The author knows his subject, and utilises plentiful and relevant citations from the enormous academic bibliography listed in the index to support his argument. It is recognised that people the world over seek entertainment and frivolity from the net far more often than they engage in political or philosophical discourse; extrapolating from this data Morozov makes a convincing case that the new technologies may therefore be exploited as a more insidious agency of social control and management. He compares the 1948 totalitarian vision of Orwell's Stalinist surveillance society in `1984' with Huxley's earlier but far more seductive and ultimately more accurate vision of the future in `Brave New World' where the status quo is maintained by giving people what they want and keeping them happy on the farm. The work of Kern and Heinmuller (`Opium for the masses: how foreign media can stabilize authoritarian regimes') demonstrated the narcotizing function of unfettered access to entertainment media, in that youth in the old GDR who were able to see western TV broadcasts were overall found to be more satisfied and comfortable with the regime, whereas those in the eastern part of the state who were unable to view western TV were more politicized and critical of the regime (cited on p65). Control exercised through narcotizing entertainment is cheaper and easier than repression and brutality, so it's obvious which way a dictator determined to retain power and control would choose.
Morozov points out that the reason most western politicians and political commentators believe in the power of the net as a vehicle of emancipation by making information universally available, is because they have not given the matter much thought: "information does not flow in a vacuum, but in a political space already occupied" (p25). Due to its inherent benefits of mass information pooling and storage, the internet is empowering the secret police, censors and propaganda offices of authoritarian regimes to such a degree that the process of democratization is likely to become more difficult, rather than easier. Similarly, if the alternative to paternalistic authoritarianism is weak government (or worse, a free-for-all of ethnic factionalism and chaos) then people are likely to ultimately choose the certainties and clear boundaries defined by authoritarianism.

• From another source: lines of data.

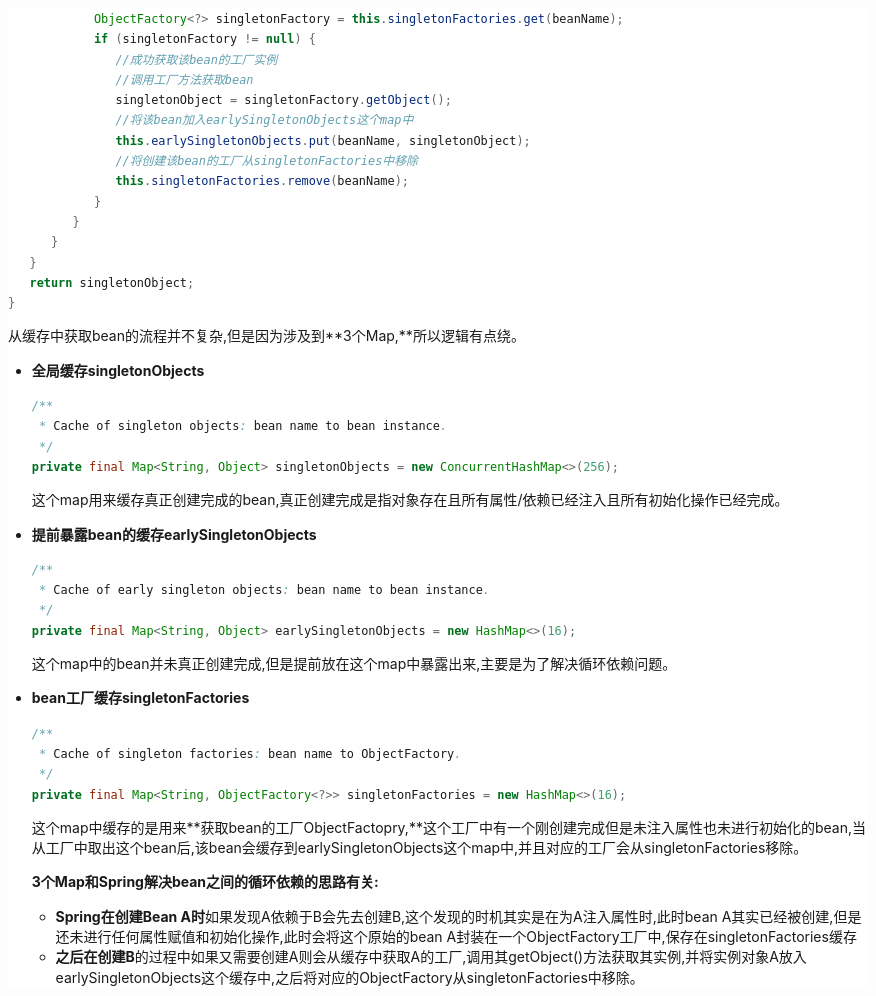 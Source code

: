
 ```java
            ObjectFactory<?> singletonFactory = this.singletonFactories.get(beanName);
            if (singletonFactory != null) {
               //成功获取该bean的工厂实例
               //调用工厂方法获取bean
               singletonObject = singletonFactory.getObject();
               //将该bean加入earlySingletonObjects这个map中
               this.earlySingletonObjects.put(beanName, singletonObject);
               //将创建该bean的工厂从singletonFactories中移除
               this.singletonFactories.remove(beanName);
            }
         }
      }
   }
   return singletonObject;
}
```

从缓存中获取bean的流程并不复杂,但是因为涉及到**3个Map,**所以逻辑有点绕。

* **全局缓存singletonObjects**

  ```java
  /**
   * Cache of singleton objects: bean name to bean instance.
   */
  private final Map<String, Object> singletonObjects = new ConcurrentHashMap<>(256);
  ```

  这个map用来缓存真正创建完成的bean,真正创建完成是指对象存在且所有属性/依赖已经注入且所有初始化操作已经完成。

* **提前暴露bean的缓存earlySingletonObjects**

  ```java
  /**
   * Cache of early singleton objects: bean name to bean instance.
   */
  private final Map<String, Object> earlySingletonObjects = new HashMap<>(16);
  ```
  这个map中的bean并未真正创建完成,但是提前放在这个map中暴露出来,主要是为了解决循环依赖问题。
  
* **bean工厂缓存singletonFactories**

  ```java
  /**
   * Cache of singleton factories: bean name to ObjectFactory.
   */
  private final Map<String, ObjectFactory<?>> singletonFactories = new HashMap<>(16);
  ```

  这个map中缓存的是用来**获取bean的工厂ObjectFactopry,**这个工厂中有一个刚创建完成但是未注入属性也未进行初始化的bean,当从工厂中取出这个bean后,该bean会缓存到earlySingletonObjects这个map中,并且对应的工厂会从singletonFactories移除。

  **3个Map和Spring解决bean之间的循环依赖的思路有关:**

  * **Spring在创建Bean A时**如果发现A依赖于B会先去创建B,这个发现的时机其实是在为A注入属性时,此时bean A其实已经被创建,但是还未进行任何属性赋值和初始化操作,此时会将这个原始的bean A封装在一个ObjectFactory工厂中,保存在singletonFactories缓存
  * **之后在创建B**的过程中如果又需要创建A则会从缓存中获取A的工厂,调用其getObject()方法获取其实例,并将实例对象A放入earlySingletonObjects这个缓存中,之后将对应的ObjectFactory从singletonFactories中移除。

Overall this is a valuable and thoughtful essay by an informed writer. He often digresses from his central argument but such digressions (such as for example his analysis of the narcissism-promoting social networking sites and the shallowness with which members embrace `causes' so long as they don't have to actually do anything) are invariably enlightening and poignant. Morozov has a good, easy-to-read writing style laced with occasional dark humour, and his 320-page book is well worth reading as an engaging and radical perspective on the way the technology revolution may be leading us as a global society.